• [WHAT IS NEEDED] Below are the records. List every line holding the word "Framework".

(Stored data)

[Start of Attachment]

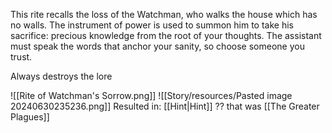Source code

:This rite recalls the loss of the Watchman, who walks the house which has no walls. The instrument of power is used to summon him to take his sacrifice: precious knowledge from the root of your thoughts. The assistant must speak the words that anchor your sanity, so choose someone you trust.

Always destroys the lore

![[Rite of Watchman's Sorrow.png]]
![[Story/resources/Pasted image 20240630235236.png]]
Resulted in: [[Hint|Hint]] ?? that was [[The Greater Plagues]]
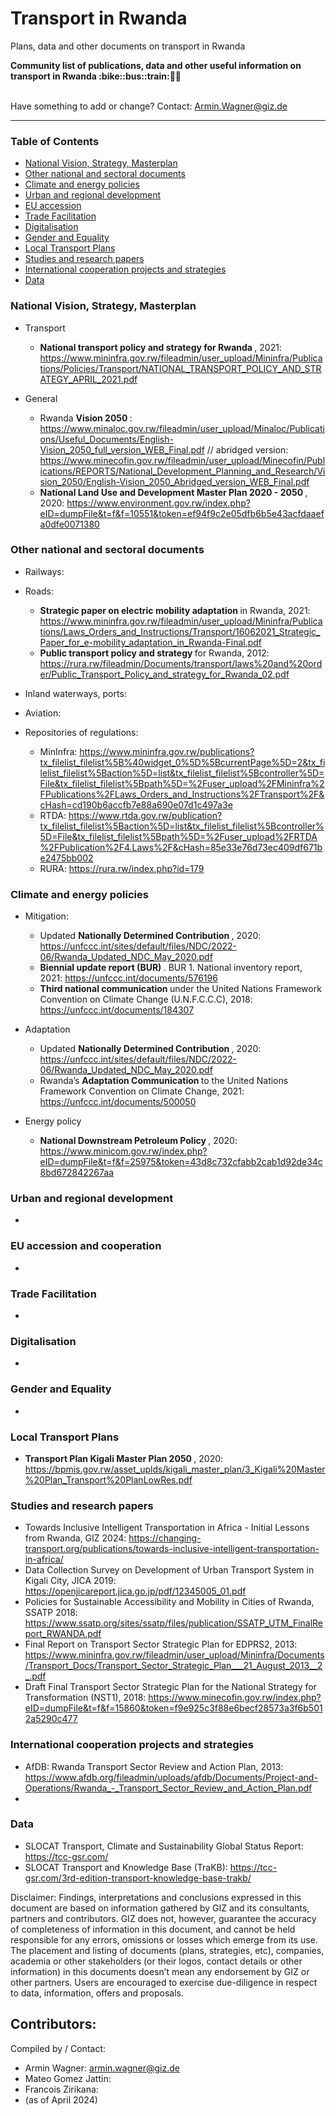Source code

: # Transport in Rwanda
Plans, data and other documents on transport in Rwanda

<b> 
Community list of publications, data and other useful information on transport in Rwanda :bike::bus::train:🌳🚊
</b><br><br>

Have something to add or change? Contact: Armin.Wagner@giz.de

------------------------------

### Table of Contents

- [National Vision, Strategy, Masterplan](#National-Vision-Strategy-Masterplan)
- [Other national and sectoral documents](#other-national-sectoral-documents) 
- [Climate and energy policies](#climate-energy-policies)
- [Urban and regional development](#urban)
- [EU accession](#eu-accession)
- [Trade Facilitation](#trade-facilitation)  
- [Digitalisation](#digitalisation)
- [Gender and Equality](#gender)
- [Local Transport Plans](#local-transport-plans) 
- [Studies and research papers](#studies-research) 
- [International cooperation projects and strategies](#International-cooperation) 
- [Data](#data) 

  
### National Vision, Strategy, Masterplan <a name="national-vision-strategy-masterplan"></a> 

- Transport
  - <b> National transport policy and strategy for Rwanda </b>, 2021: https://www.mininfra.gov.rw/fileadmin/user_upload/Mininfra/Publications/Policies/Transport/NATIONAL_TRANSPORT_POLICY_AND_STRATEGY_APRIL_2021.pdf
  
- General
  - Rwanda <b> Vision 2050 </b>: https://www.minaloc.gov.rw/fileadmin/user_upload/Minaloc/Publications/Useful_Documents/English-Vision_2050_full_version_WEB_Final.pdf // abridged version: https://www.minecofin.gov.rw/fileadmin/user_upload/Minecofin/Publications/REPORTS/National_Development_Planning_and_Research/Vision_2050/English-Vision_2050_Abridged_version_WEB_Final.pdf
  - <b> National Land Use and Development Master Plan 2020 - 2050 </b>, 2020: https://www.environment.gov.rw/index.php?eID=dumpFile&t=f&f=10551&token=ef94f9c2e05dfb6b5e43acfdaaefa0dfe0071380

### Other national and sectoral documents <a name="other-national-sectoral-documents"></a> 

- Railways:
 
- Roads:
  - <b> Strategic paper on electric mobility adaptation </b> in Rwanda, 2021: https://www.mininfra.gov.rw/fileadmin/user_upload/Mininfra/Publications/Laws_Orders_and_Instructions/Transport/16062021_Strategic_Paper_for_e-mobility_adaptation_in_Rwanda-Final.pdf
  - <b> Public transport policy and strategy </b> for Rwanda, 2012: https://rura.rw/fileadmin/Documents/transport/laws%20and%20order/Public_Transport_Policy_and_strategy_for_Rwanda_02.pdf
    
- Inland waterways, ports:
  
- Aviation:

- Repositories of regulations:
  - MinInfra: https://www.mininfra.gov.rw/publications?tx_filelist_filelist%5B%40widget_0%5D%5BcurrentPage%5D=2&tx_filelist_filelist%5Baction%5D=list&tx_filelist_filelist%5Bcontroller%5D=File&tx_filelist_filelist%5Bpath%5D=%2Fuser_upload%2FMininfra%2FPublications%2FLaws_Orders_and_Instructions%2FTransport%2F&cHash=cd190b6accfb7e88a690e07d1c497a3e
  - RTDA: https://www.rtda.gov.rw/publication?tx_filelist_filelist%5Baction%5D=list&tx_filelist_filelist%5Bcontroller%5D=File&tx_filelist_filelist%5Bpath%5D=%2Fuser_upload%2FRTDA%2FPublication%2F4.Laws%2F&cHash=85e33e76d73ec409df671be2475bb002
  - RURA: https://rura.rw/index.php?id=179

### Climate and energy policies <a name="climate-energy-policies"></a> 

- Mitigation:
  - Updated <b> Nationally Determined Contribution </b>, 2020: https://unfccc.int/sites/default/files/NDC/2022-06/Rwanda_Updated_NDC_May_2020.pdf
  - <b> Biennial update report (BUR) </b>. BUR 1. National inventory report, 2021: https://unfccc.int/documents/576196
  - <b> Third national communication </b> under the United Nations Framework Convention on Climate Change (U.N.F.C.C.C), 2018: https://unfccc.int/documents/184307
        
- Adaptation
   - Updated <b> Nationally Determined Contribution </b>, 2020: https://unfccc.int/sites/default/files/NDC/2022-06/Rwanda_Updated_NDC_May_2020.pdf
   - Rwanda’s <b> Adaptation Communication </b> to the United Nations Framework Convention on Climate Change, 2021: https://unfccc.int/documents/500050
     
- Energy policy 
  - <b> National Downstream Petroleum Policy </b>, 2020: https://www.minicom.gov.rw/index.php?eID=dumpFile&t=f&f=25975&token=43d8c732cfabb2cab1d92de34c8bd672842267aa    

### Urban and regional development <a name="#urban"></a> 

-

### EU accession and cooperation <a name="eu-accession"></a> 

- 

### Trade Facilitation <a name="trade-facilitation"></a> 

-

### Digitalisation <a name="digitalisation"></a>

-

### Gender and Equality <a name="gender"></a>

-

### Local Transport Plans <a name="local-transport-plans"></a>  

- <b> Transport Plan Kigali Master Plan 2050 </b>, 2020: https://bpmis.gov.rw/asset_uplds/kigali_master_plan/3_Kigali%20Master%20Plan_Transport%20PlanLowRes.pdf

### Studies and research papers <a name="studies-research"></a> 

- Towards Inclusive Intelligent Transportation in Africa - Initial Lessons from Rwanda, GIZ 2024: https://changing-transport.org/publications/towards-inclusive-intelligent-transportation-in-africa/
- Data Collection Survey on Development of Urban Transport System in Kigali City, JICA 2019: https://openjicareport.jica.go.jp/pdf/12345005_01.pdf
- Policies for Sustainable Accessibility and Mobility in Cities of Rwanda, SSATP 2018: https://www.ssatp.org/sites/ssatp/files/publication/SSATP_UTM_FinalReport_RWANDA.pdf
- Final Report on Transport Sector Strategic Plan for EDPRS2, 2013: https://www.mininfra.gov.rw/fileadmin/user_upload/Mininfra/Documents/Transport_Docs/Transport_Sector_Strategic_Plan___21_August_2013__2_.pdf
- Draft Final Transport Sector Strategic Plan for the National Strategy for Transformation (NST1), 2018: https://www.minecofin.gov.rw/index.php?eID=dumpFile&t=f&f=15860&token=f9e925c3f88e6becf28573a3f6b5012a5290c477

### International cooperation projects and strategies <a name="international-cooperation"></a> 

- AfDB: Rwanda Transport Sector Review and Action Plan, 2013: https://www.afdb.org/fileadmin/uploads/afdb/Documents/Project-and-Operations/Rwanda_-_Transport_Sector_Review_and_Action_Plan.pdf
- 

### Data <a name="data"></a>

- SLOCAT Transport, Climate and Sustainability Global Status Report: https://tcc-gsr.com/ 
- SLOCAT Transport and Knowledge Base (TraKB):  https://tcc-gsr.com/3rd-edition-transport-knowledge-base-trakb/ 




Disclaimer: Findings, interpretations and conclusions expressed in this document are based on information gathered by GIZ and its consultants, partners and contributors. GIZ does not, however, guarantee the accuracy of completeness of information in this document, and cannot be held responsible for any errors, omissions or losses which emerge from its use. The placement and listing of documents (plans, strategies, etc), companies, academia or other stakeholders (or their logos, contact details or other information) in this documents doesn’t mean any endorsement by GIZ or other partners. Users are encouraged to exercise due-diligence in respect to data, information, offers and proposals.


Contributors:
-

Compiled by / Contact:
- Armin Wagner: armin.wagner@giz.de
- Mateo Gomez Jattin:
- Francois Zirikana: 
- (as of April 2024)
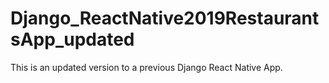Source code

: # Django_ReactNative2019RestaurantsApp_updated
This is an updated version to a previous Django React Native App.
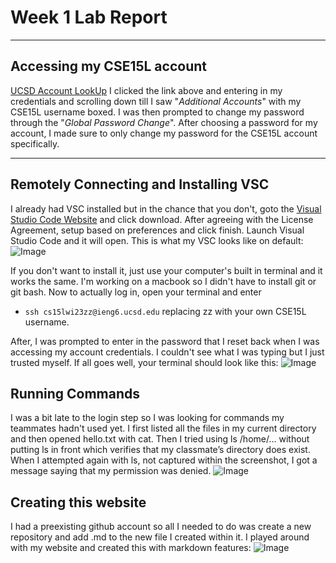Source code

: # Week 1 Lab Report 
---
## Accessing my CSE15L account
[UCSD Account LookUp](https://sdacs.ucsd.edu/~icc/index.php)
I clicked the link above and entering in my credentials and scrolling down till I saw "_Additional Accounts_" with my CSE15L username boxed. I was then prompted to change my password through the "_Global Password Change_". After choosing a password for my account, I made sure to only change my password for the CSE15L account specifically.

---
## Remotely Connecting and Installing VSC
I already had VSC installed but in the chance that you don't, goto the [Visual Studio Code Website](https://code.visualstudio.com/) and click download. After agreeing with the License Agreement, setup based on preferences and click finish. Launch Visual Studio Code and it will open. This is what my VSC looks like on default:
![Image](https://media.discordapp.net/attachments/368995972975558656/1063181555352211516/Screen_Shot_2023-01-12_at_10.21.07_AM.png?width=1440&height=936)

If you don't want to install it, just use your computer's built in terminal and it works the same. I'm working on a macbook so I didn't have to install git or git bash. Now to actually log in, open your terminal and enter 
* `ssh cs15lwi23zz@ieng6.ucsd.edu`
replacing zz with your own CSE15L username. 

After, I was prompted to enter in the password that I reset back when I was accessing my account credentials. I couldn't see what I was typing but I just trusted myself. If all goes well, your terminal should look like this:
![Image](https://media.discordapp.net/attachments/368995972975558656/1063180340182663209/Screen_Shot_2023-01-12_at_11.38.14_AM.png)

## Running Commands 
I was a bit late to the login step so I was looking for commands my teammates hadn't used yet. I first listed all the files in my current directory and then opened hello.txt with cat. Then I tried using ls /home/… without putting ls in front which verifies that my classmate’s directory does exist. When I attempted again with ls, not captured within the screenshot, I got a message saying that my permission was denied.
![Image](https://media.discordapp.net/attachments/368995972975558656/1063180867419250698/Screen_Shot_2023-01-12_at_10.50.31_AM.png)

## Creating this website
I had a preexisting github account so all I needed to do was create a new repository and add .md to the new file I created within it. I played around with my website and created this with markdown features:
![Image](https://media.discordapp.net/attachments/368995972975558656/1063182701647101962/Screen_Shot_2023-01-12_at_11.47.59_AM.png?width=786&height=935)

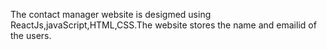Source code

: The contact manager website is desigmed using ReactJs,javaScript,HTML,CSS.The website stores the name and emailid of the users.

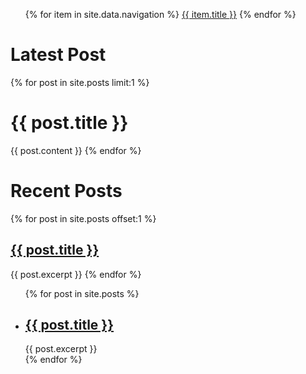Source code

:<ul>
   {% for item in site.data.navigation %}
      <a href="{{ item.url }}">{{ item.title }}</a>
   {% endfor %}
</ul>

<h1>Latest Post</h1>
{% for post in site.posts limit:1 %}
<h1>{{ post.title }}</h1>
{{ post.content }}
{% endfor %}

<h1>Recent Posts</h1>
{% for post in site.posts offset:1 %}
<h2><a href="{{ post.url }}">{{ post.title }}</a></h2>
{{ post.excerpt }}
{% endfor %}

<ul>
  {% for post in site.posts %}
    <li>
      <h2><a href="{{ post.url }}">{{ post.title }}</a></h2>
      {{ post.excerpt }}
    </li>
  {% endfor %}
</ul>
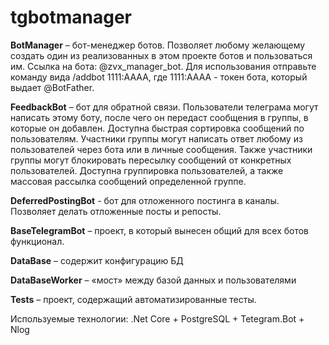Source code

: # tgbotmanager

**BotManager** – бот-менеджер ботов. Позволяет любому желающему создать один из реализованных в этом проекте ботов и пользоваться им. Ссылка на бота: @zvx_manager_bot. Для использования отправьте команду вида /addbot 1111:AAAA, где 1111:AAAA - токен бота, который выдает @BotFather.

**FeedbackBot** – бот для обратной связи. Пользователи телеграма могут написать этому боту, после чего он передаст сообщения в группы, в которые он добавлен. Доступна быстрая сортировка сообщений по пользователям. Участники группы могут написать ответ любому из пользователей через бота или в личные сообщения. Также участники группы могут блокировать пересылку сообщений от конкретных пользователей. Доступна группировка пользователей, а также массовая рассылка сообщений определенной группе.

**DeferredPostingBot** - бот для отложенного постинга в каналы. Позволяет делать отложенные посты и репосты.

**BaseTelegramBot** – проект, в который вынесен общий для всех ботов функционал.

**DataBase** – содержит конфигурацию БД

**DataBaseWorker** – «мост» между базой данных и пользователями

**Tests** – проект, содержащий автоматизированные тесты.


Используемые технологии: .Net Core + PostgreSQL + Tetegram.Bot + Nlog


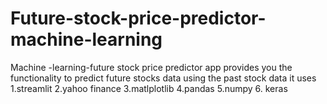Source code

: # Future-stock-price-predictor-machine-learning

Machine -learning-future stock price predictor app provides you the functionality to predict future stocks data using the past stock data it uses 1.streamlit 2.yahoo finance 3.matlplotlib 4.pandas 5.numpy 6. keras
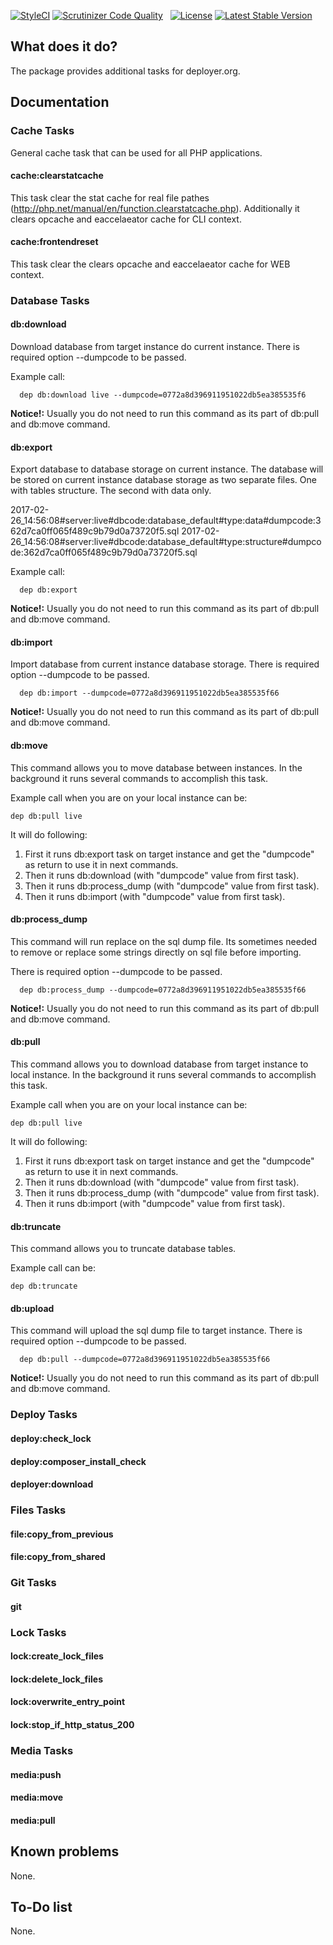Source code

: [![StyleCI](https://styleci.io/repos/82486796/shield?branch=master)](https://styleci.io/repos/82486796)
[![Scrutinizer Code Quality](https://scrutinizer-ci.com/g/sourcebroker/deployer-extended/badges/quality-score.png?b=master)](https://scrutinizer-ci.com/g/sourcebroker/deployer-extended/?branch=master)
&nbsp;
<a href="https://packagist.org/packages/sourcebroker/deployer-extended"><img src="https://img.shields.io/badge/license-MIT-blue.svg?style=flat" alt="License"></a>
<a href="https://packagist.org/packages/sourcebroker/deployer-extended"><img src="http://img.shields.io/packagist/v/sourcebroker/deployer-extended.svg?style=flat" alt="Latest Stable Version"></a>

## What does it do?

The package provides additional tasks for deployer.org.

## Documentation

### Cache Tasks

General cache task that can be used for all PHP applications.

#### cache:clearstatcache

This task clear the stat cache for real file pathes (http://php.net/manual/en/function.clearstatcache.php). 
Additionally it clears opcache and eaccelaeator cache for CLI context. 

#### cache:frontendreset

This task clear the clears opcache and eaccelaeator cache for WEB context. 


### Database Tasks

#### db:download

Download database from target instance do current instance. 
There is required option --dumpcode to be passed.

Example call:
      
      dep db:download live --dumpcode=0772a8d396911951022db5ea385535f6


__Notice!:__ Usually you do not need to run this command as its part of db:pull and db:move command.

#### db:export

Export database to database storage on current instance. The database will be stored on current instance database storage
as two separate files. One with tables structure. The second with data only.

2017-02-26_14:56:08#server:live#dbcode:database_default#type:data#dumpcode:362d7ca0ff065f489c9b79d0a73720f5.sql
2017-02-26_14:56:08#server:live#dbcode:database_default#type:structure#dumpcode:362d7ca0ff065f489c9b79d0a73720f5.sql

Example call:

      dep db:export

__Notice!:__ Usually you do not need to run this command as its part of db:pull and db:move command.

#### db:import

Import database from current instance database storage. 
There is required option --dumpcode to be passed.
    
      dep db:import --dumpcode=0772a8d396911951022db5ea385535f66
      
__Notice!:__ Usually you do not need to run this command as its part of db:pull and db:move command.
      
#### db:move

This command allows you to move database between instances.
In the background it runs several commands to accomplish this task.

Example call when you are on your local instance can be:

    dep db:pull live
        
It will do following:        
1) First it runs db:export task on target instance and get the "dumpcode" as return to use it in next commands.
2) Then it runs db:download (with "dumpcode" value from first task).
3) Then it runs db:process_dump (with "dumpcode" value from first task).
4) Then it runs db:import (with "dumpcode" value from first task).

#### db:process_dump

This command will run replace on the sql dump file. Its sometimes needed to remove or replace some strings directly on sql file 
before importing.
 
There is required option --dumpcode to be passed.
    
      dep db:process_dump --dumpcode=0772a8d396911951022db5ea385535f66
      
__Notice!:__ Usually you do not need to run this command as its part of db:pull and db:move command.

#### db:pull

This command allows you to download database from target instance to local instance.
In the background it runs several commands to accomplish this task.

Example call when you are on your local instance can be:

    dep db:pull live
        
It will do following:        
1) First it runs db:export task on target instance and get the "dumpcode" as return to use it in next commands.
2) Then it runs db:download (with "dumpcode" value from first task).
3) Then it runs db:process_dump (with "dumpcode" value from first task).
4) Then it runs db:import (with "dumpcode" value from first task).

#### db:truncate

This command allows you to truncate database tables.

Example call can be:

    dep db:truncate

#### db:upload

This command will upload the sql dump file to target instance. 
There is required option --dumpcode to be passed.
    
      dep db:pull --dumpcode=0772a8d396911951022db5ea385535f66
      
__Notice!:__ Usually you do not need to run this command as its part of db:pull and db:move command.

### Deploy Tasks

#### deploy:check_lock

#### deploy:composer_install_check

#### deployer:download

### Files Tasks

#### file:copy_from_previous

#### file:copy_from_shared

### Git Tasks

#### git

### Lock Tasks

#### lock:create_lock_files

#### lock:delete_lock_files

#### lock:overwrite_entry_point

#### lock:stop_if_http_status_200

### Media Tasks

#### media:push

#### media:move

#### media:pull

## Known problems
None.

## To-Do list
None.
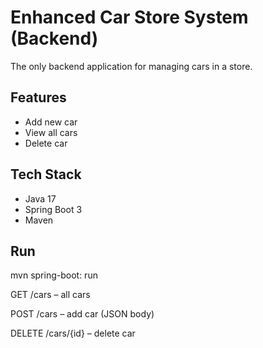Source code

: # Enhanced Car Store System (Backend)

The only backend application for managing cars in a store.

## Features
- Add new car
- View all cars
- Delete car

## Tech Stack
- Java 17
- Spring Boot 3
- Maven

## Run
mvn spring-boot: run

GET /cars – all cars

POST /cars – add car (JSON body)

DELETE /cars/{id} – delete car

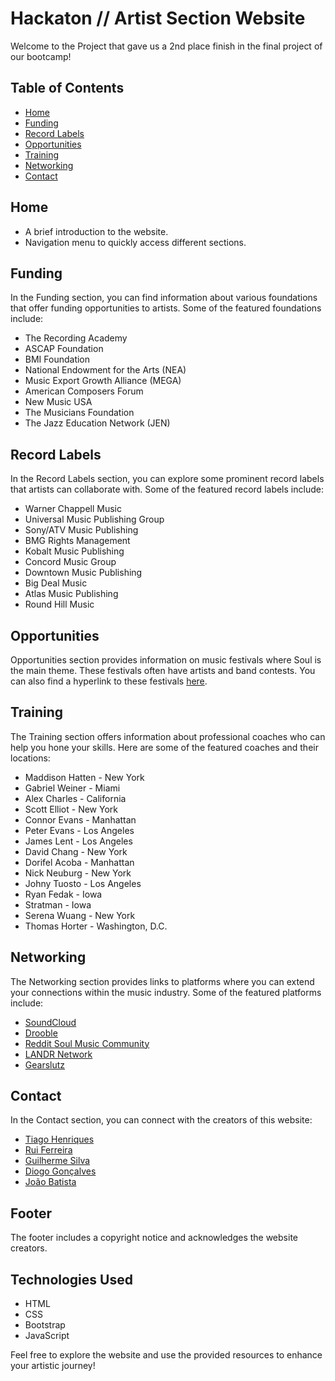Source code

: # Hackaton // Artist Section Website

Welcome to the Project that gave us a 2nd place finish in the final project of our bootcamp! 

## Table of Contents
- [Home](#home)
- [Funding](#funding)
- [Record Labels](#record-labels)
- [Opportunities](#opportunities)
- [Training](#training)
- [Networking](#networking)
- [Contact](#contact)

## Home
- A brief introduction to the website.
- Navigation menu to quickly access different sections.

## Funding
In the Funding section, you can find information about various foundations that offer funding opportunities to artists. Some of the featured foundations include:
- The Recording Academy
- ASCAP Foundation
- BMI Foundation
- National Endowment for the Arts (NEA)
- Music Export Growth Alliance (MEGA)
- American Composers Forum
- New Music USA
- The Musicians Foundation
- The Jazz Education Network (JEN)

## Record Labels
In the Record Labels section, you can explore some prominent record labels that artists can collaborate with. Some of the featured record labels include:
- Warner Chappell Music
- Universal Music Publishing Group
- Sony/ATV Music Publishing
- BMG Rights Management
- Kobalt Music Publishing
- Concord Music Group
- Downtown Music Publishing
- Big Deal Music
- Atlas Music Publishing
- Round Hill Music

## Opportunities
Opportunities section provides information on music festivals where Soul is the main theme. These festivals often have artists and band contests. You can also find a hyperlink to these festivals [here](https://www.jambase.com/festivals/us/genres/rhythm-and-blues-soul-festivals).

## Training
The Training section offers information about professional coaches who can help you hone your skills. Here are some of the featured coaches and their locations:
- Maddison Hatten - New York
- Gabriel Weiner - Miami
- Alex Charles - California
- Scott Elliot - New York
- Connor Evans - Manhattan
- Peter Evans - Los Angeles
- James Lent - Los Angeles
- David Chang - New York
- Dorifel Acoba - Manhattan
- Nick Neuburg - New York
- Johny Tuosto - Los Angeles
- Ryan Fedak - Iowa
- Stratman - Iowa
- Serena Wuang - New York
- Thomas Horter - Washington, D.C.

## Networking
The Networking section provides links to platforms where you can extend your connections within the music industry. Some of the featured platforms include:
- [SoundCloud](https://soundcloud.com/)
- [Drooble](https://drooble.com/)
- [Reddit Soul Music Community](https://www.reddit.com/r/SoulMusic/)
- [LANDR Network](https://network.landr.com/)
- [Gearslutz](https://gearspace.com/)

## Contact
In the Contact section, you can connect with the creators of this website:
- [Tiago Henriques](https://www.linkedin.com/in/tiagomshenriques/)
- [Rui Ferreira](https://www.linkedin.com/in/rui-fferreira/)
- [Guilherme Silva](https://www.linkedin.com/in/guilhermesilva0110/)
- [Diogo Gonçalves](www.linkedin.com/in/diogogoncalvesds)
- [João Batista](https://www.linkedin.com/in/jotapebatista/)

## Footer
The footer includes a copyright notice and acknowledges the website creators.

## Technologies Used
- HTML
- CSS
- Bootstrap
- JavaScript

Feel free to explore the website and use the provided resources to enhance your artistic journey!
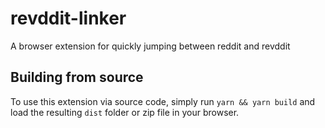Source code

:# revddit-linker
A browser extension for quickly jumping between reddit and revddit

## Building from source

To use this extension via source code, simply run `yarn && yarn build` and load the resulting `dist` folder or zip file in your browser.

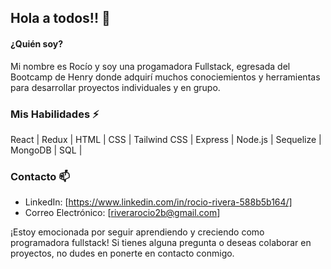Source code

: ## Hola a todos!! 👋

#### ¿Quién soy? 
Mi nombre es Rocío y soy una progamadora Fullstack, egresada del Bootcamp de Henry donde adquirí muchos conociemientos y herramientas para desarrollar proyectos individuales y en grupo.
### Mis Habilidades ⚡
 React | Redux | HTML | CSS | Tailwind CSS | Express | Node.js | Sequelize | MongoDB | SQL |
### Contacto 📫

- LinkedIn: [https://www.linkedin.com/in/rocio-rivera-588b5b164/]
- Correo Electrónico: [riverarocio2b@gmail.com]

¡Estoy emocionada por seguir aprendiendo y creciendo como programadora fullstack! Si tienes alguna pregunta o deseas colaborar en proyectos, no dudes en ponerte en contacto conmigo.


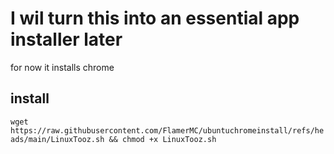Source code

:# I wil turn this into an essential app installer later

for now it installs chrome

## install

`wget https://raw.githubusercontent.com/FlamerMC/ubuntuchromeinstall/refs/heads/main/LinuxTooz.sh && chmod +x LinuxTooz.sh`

[End of Attachment]

• [REPLY TO THE EXERCISE]
  - <b> Third national communication </b> under the United Nations Framework Convention on Climate Change (U.N.F.C.C.C), 2018: https://unfccc.int/documents/184307
   - Rwanda’s <b> Adaptation Communication </b> to the United Nations Framework Convention on Climate Change, 2021: https://unfccc.int/documents/500050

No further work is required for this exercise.